Goal of the exercise » Restate exactly, and only, the lines spanning from the one with "## 🧯 Troubleshooting" to the end of the records below.

Stored data entries »
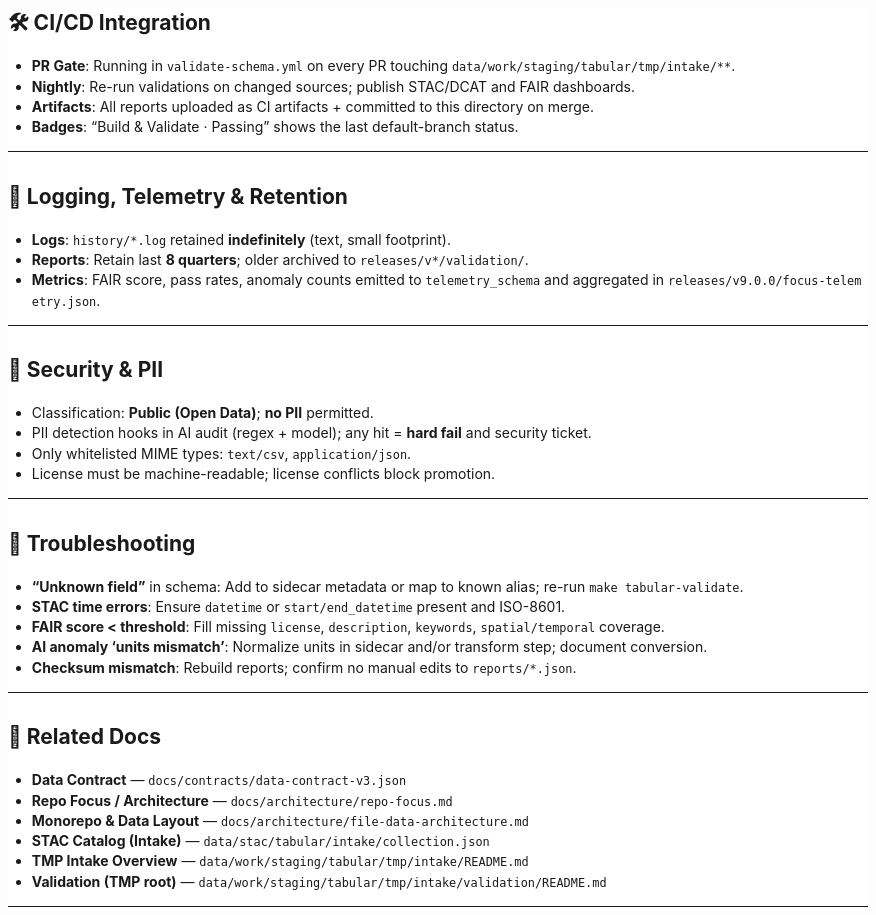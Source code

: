 ## 🛠 CI/CD Integration

* **PR Gate**: Running in `validate-schema.yml` on every PR touching `data/work/staging/tabular/tmp/intake/**`.
* **Nightly**: Re-run validations on changed sources; publish STAC/DCAT and FAIR dashboards.
* **Artifacts**: All reports uploaded as CI artifacts + committed to this directory on merge.
* **Badges**: “Build & Validate · Passing” shows the last default-branch status.

---

## 📡 Logging, Telemetry & Retention

* **Logs**: `history/*.log` retained **indefinitely** (text, small footprint).
* **Reports**: Retain last **8 quarters**; older archived to `releases/v*/validation/`.
* **Metrics**: FAIR score, pass rates, anomaly counts emitted to `telemetry_schema` and aggregated in `releases/v9.0.0/focus-telemetry.json`.

---

## 🔐 Security & PII

* Classification: **Public (Open Data)**; **no PII** permitted.
* PII detection hooks in AI audit (regex + model); any hit = **hard fail** and security ticket.
* Only whitelisted MIME types: `text/csv`, `application/json`.
* License must be machine-readable; license conflicts block promotion.

---

## 🧯 Troubleshooting

* **“Unknown field”** in schema: Add to sidecar metadata or map to known alias; re-run `make tabular-validate`.
* **STAC time errors**: Ensure `datetime` or `start/end_datetime` present and ISO-8601.
* **FAIR score < threshold**: Fill missing `license`, `description`, `keywords`, `spatial/temporal` coverage.
* **AI anomaly ‘units mismatch’**: Normalize units in sidecar and/or transform step; document conversion.
* **Checksum mismatch**: Rebuild reports; confirm no manual edits to `reports/*.json`.

---

## 🔗 Related Docs

* **Data Contract** — `docs/contracts/data-contract-v3.json`
* **Repo Focus / Architecture** — `docs/architecture/repo-focus.md`
* **Monorepo & Data Layout** — `docs/architecture/file-data-architecture.md`
* **STAC Catalog (Intake)** — `data/stac/tabular/intake/collection.json`
* **TMP Intake Overview** — `data/work/staging/tabular/tmp/intake/README.md`
* **Validation (TMP root)** — `data/work/staging/tabular/tmp/intake/validation/README.md`

---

Task response »
## 🧯 Troubleshooting

* **“Unknown field”** in schema: Add to sidecar metadata or map to known alias; re-run `make tabular-validate`.
* **STAC time errors**: Ensure `datetime` or `start/end_datetime` present and ISO-8601.
* **FAIR score < threshold**: Fill missing `license`, `description`, `keywords`, `spatial/temporal` coverage.
* **AI anomaly ‘units mismatch’**: Normalize units in sidecar and/or transform step; document conversion.
* **Checksum mismatch**: Rebuild reports; confirm no manual edits to `reports/*.json`.

---

## 🔗 Related Docs

* **Data Contract** — `docs/contracts/data-contract-v3.json`
* **Repo Focus / Architecture** — `docs/architecture/repo-focus.md`
* **Monorepo & Data Layout** — `docs/architecture/file-data-architecture.md`
* **STAC Catalog (Intake)** — `data/stac/tabular/intake/collection.json`
* **TMP Intake Overview** — `data/work/staging/tabular/tmp/intake/README.md`
* **Validation (TMP root)** — `data/work/staging/tabular/tmp/intake/validation/README.md`

---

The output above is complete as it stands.